=== TASK ===
For the records below, please print exactly and only the lines from the one with "3V3 ----- VCC" down to the one with "Since modern Linux", both ends included, omitting the pictures.

=== RECORD SET ===

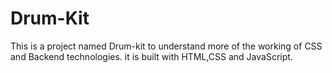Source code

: # Drum-Kit

This is a project named Drum-kit to understand more of the working of CSS and Backend technologies. it is built with HTML,CSS and JavaScript.
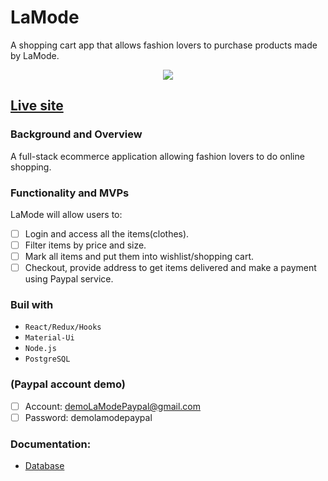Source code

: # LaMode

A shopping cart app that allows fashion lovers to purchase products made by LaMode.

<p align="center">
  <img src="https://github.com/Maivw/LaMode-front2/blob/master/recordingLaMode.gif?raw=true"/>
</p>

## [Live site](https://lamodefrontend2.herokuapp.com)

### Background and Overview

A full-stack ecommerce application allowing fashion lovers to do online shopping.

### Functionality and MVPs

LaMode will allow users to:

- [ ] Login and access all the items(clothes).
- [ ] Filter items by price and size.
- [ ] Mark all items and put them into wishlist/shopping cart.
- [ ] Checkout, provide address to get items delivered and make a payment using Paypal service.

### Buil with

- `React/Redux/Hooks`
- `Material-Ui`
- `Node.js`
- `PostgreSQL`

### (Paypal account demo)

- [ ] Account: demoLaModePaypal@gmail.com
- [ ] Password: demolamodepaypal

### Documentation:

- [Database](https://github.com/Maivw/LaMode_back)

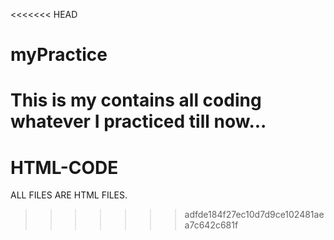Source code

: <<<<<<< HEAD
# myPractice
This is my contains all coding whatever I practiced till now...
=======
# HTML-CODE
ALL FILES ARE HTML FILES.
>>>>>>> adfde184f27ec10d7d9ce102481aea7c642c681f
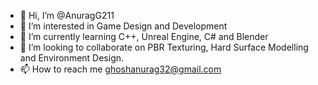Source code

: - 👋 Hi, I’m @AnuragG211
- 👀 I’m interested in Game Design and Development
- 🌱 I’m currently learning C++, Unreal Engine, C# and Blender
- 💞️ I’m looking to collaborate on PBR Texturing, Hard Surface Modelling and Environment Design.
- 📫 How to reach me ghoshanurag32@gmail.com

<!---
AnuragG211/AnuragG211 is a ✨ special ✨ repository because its `README.md` (this file) appears on your GitHub profile.
You can click the Preview link to take a look at your changes.
--->
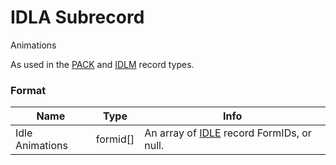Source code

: IDLA Subrecord
==============

Animations

As used in the [PACK](../PACK.md) and [IDLM](../IDLM.md) record types.

### Format

Name | Type | Info
-----|------|-----
Idle Animations | formid[] | An array of [IDLE](IDLE.md) record FormIDs, or null.
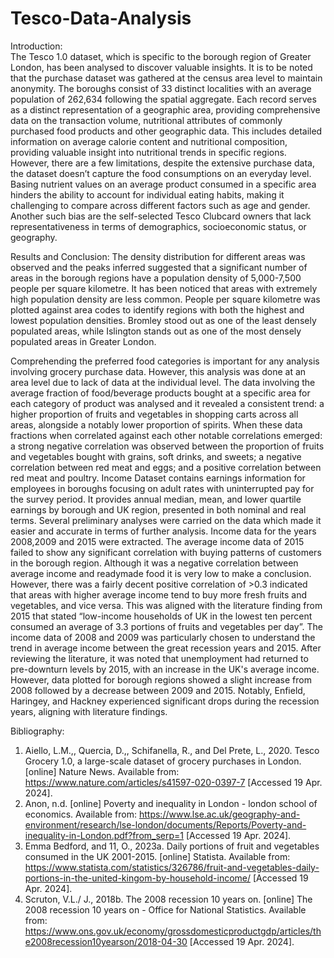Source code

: # Tesco-Data-Analysis

Introduction:  
The Tesco 1.0 dataset, which is specific to the borough region of Greater London, has been analysed to discover valuable insights. It is to be noted that the purchase dataset was gathered at the census area level to maintain anonymity. The boroughs consist of 33 distinct localities with an average population of 262,634 following the spatial aggregate. Each record serves as a distinct representation of a geographic area, providing comprehensive data on the transaction volume, nutritional attributes of commonly purchased food products and other geographic data. This includes detailed information on average calorie content and nutritional composition, providing valuable insight into nutritional trends in specific regions. However, there are a few limitations, despite the extensive purchase data, the dataset doesn’t capture the food consumptions on an everyday level. Basing nutrient values on an average product consumed in a specific area hinders the ability to account for individual eating habits, making it challenging to compare across different factors such as age and gender. Another such bias are the self-selected Tesco Clubcard owners that lack representativeness in terms of demographics, socioeconomic status, or geography. 

Results and Conclusion: 
The density distribution for different areas was observed and the peaks inferred suggested that a significant number of areas in the borough regions have a population density of 5,000-7,500 people per square kilometre. It has been noticed that areas with extremely high population density are less common. People per square kilometre was plotted against area codes to identify regions with both the highest and lowest population densities. Bromley stood out as one of the least densely populated areas, while Islington stands out as one of the most densely populated areas in Greater London. 

Comprehending the preferred food categories is important for any analysis involving grocery purchase data. However, this analysis was done at an area level due to lack of data at the individual level. The data involving the average fraction of food/beverage products bought at a specific area for each category of product was analysed and it revealed a consistent trend: a higher proportion of fruits and vegetables in shopping carts across all areas, alongside a notably lower proportion of spirits. When these data fractions when correlated against each other notable correlations emerged: a strong negative correlation was observed between the proportion of fruits and vegetables bought with grains, soft drinks, and sweets; a negative correlation between red meat and eggs; and a positive correlation between red meat and poultry.
Income Dataset contains earnings information for employees in boroughs focusing on adult rates with uninterrupted pay for the survey period. It provides annual median, mean, and lower quartile earnings by borough and UK region, presented in both nominal and real terms. Several preliminary analyses were carried on the data which made it easier and accurate in terms of further analysis. Income data for the years 2008,2009 and 2015 were extracted. The average income data of 2015 failed to show any significant correlation with buying patterns of customers in the borough region. Although it was a negative correlation between average income and readymade food it is very low to make a conclusion. However, there was a fairly decent positive correlation of >0.3 indicated that areas with higher average income tend to buy more fresh fruits and vegetables, and vice versa. This was aligned with the literature finding from 2015 that stated “low-income households of UK in the lowest ten percent consumed an average of 3.3 portions of fruits and vegetables per day”. The income data of 2008 and 2009 was particularly chosen to understand the trend in average income between the great recession years and 2015. After reviewing the literature, it was noted that unemployment had returned to pre-downturn levels by 2015, with an increase in the UK's average income. However, data plotted for borough regions showed a slight increase from 2008 followed by a decrease between 2009 and 2015. Notably, Enfield, Haringey, and Hackney experienced significant drops during the recession years, aligning with literature findings. 

Bibliography: 
1.	Aiello, L.M.,, Quercia, D.,, Schifanella, R., and Del Prete, L., 2020. Tesco Grocery 1.0, a large-scale dataset of grocery purchases in London. [online] Nature News. Available from: https://www.nature.com/articles/s41597-020-0397-7 [Accessed 19 Apr. 2024]. 
2.	Anon, n.d. [online] Poverty and inequality in London - london school of economics. Available from: https://www.lse.ac.uk/geography-and-environment/research/lse-london/documents/Reports/Poverty-and-inequality-in-London.pdf?from_serp=1 [Accessed 19 Apr. 2024]. 
3.	Emma Bedford, and 11, O., 2023a. Daily portions of fruit and vegetables consumed in the UK 2001-2015. [online] Statista. Available from: https://www.statista.com/statistics/326786/fruit-and-vegetables-daily-portions-in-the-united-kingom-by-household-income/ [Accessed 19 Apr. 2024]. 
4.	Scruton, V.L./ J., 2018b. The 2008 recession 10 years on. [online] The 2008 recession 10 years on - Office for National Statistics. Available from: https://www.ons.gov.uk/economy/grossdomesticproductgdp/articles/the2008recession10yearson/2018-04-30 [Accessed 19 Apr. 2024]. 


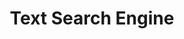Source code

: ---
title: "Text Search Engine"

categories: ['']

tags: ['Text', 'Search', 'Engine']

arwords: 'محركات البحث النصي'

arexps: []

enwords: ['Text Search Engine']

enexps: []

arlexicons: 'ح'

enlexicons: 'T'

authors: ['Ruqayya Roshdy']

translators: ['X']

citations: 'تطبيقات أساسية في المعالجة الآلية للغة العربية'

sources: 'مركز الملك عبدالله بن عبدالعزيز الدولي لخدمة اللغة العربية'

slug: ""
---
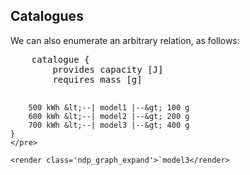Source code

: ## Catalogues

We can also enumerate an arbitrary relation, as follows:



<col2>
    <pre class='mcdp' id='model3'>
    catalogue {
        provides capacity [J]
        requires mass [g]

        500 kWh &lt;--| model1 |--&gt; 100 g
        600 kWh &lt;--| model2 |--&gt; 200 g
        700 kWh &lt;--| model3 |--&gt; 400 g
    }
    </pre>

    <render class='ndp_graph_expand'>`model3</render>

</col2>
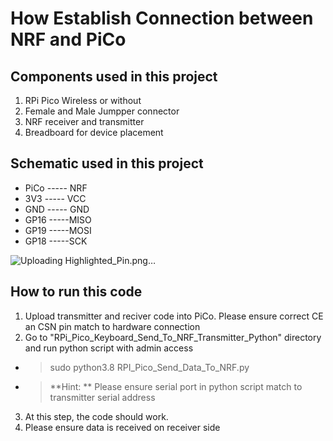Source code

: # How Establish Connection between NRF and PiCo


## Components used in this project
1. RPi Pico Wireless or without
2. Female and Male Jumpper connector
3. NRF receiver and transmitter
4. Breadboard for device placement

## Schematic used in this project
* PiCo ----- NRF
* 3V3 ----- VCC
* GND ----- GND
* GP16 -----MISO
* GP19 -----MOSI
* GP18 -----SCK

![Uploading Highlighted_Pin.png…]()


## How to run this code
1. Upload transmitter and reciver code into PiCo. Please ensure correct CE an CSN pin match to hardware connection
2. Go to "RPi_Pico_Keyboard_Send_To_NRF_Transmitter_Python" directory and run python script with admin access
- > sudo python3.8 RPI_Pico_Send_Data_To_NRF.py
- > **Hint: ** Please ensure serial port in python script match to transmitter serial address
3. At this step, the code should work.
4. Please ensure data is received on receiver side

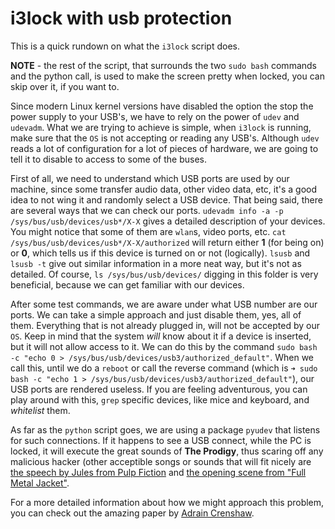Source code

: # i3lock with usb protection

This is a quick rundown on what the `i3lock` script does.

**NOTE** - the rest of the script, that surrounds the two `sudo bash` commands and the python call, is used to make the screen pretty when locked, you can skip over it, if you want to.

Since modern Linux kernel versions have disabled the option the stop the power supply to your USB's, we have to rely on the power of `udev` and `udevadm`. What we are trying to achieve is simple, when `i3lock` is running, make sure that the `OS` is not accepting or reading any USB's. Although `udev` reads a lot of configuration for a lot of pieces of hardware, we are going to tell it to disable to access to some of the buses.

First of all, we need to understand which USB ports are used by our machine, since some transfer audio data, other video data, etc, it's a good idea to not wing it and randomly select a USB device. That being said, there are several ways that we can check our ports. `udevadm info -a -p /sys/bus/usb/devices/usb*/X-X` gives a detailed description of your devices. You might notice that some of them are `wlan`s, video ports, etc. `cat /sys/bus/usb/devices/usb*/X-X/authorized` will return either **1** (for being on) or **0**, which tells us if this device is turned on or not (logically). `lsusb` and `lsusb -t` give out similar information in a more neat way, but it's not as detailed. Of course, `ls /sys/bus/usb/devices/` digging in this folder is very beneficial, because we can get familiar with our devices.

After some test commands, we are aware under what USB number are our ports. We can take a simple approach and just disable them, yes, all of them. Everything that is not already plugged in, will not be accepted by our `OS`. Keep in mind that the system *will* know about it if a device is inserted, but it will not allow access to it. We can do this by the command `sudo bash -c "echo 0 > /sys/bus/usb/devices/usb3/authorized_default"`. When we call this, until we do a `reboot` or call the reverse command (which is `➜ sudo bash -c "echo 1 > /sys/bus/usb/devices/usb3/authorized_default"`), our USB ports are rendered useless. If you are feeling adventurous, you can play around with this, `grep` specific devices, like mice and keyboard, and *whitelist* them.

As far as the `python` script goes, we are using a package `pyudev` that listens for such connections. If it happens to see a USB connect, while the PC is locked, it will execute the great sounds of **The Prodigy**, thus scaring off any malicious hacker (other acceptible songs or sounds that will fit nicely are [the speech by Jules from Pulp Fiction](https://www.youtube.com/watch?v=pRE23YfSvc8) and [the opening scene from "Full Metal Jacket"](https://www.youtube.com/watch?v=3j3_iPskjxk).

For a more detailed information about how we might approach this problem, you can check out the amazing paper by [Adrain Crenshaw](http://www.irongeek.com/i.php?page=security/plug-and-prey-malicious-usb-devices#3.2_Locking_down_Linux_using_UDEV).
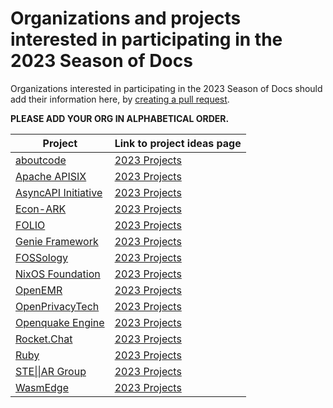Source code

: # Organizations and projects interested in participating in the 2023 Season of Docs

Organizations interested in participating in the 2023 Season of Docs should add their information here, by [creating a pull request](https://docs.github.com/en/github/collaborating-with-issues-and-pull-requests/creating-a-pull-request). 

**PLEASE ADD YOUR ORG IN ALPHABETICAL ORDER.**

| Project | Link to project ideas page |
| ------- | -------------------------- |
| [aboutcode](https://github.com/nexB/aboutcode) | [2023 Projects]( https://github.com/nexB/aboutcode/wiki/GSOD-2023)|
| [Apache APISIX](https://github.com/apache/apisix) | [2023 Projects](https://github.com/apache/apisix/discussions/8852#discussion-4856327) |
| [AsyncAPI Initiative](https://github.com/asyncapi) | [2023 Projects]( https://github.com/orgs/asyncapi/discussions/601)|
| [Econ-ARK](https://github.com/econ-ark/) | [2023 Projects](https://github.com/econ-ark/OverARK/issues/42) |
| [FOLIO](https://folio.org) | [2023 Projects](https://wiki.folio.org/display/COMMUNITY/Google+Season+of+Docs+2023) |
| [Genie Framework](https://genieframework.com) | [2023 Projects](https://github.com/GenieFramework/Stipple.jl/discussions/187) |
| [FOSSology](https://github.com/fossology) | [2023 Projects](https://github.com/fossology/user-docs/wiki/Google-Season-of-Docs-2023) |
| [NixOS Foundation](https://github.com/NixOS) | [2023 Projects](https://github.com/NixOS/nix.dev/blob/master/maintainers/google-season-of-docs-2023.md) |
| [OpenEMR](https://github.com/openemr/openemr) | [2023 Projects](https://github.com/openemr/openemr/issues/6301) |
| [OpenPrivacyTech](https://github.com/openprivacytech) | [2023 Projects](https://github.com/openprivacytech/community/blob/main/mentorship/gsod/2023/README.md)|
| [Openquake Engine](https://github.com/gem/oq-engine) | [2023 Projects](https://github.com/gem/oq-engine/wiki/Google-Season-of-Docs-2023-Project) |
| [Rocket.Chat](https://github.com/RocketChat/Rocket.Chat) | [2023 Projects](https://docs.rocket.chat/contribute-to-rocket.chat/annual-contribution-programs/google-season-of-docs/google-season-of-docs-2023) |
| [Ruby](https://github.com/rubygsoc/rubygsod/wiki) | [2023 Projects](https://github.com/rubygsoc/rubygsod/wiki/Ideas-List-(2023))|
| [STE\|\|AR Group](https://github.com/STEllAR-GROUP/hpx) | [2023 Projects](https://github.com/STEllAR-GROUP/hpx/wiki/GSoD-2023-Project-Ideas)|
| [WasmEdge](https://github.com/WasmEdge/WasmEdge) | [2023 Projects](https://github.com/WasmEdge/GSoD2023)|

=== EXERCISE SOLUTION ===
* 3V3 ----- VCC
* GND ----- GND
* GP16 -----MISO
* GP19 -----MOSI
* GP18 -----SCK

![Uploading Highlighted_Pin.png…]()


## How to run this code
1. Upload transmitter and reciver code into PiCo. Please ensure correct CE an CSN pin match to hardware connection
2. Go to "RPi_Pico_Keyboard_Send_To_NRF_Transmitter_Python" directory and run python script with admin access
- > sudo python3.8 RPI_Pico_Send_Data_To_NRF.py
- > **Hint: ** Please ensure serial port in python script match to transmitter serial address
3. At this step, the code should work.
4. Please ensure data is received on receiver side

Source code

: # i3lock with usb protection

This is a quick rundown on what the `i3lock` script does.

**NOTE** - the rest of the script, that surrounds the two `sudo bash` commands and the python call, is used to make the screen pretty when locked, you can skip over it, if you want to.

Since modern Linux kernel versions have disabled the option the stop the power supply to your USB's, we have to rely on the power of `udev` and `udevadm`. What we are trying to achieve is simple, when `i3lock` is running, make sure that the `OS` is not accepting or reading any USB's. Although `udev` reads a lot of configuration for a lot of pieces of hardware, we are going to tell it to disable to access to some of the buses.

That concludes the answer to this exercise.